**To do**
Please report how many lines in the records below contain the word "container", giving only that number.

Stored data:

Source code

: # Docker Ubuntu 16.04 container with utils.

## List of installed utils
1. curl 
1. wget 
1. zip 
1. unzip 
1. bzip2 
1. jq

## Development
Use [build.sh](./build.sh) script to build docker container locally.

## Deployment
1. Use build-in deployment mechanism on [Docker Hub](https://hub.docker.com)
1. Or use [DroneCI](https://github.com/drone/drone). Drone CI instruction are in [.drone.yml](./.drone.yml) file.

**Task result**
2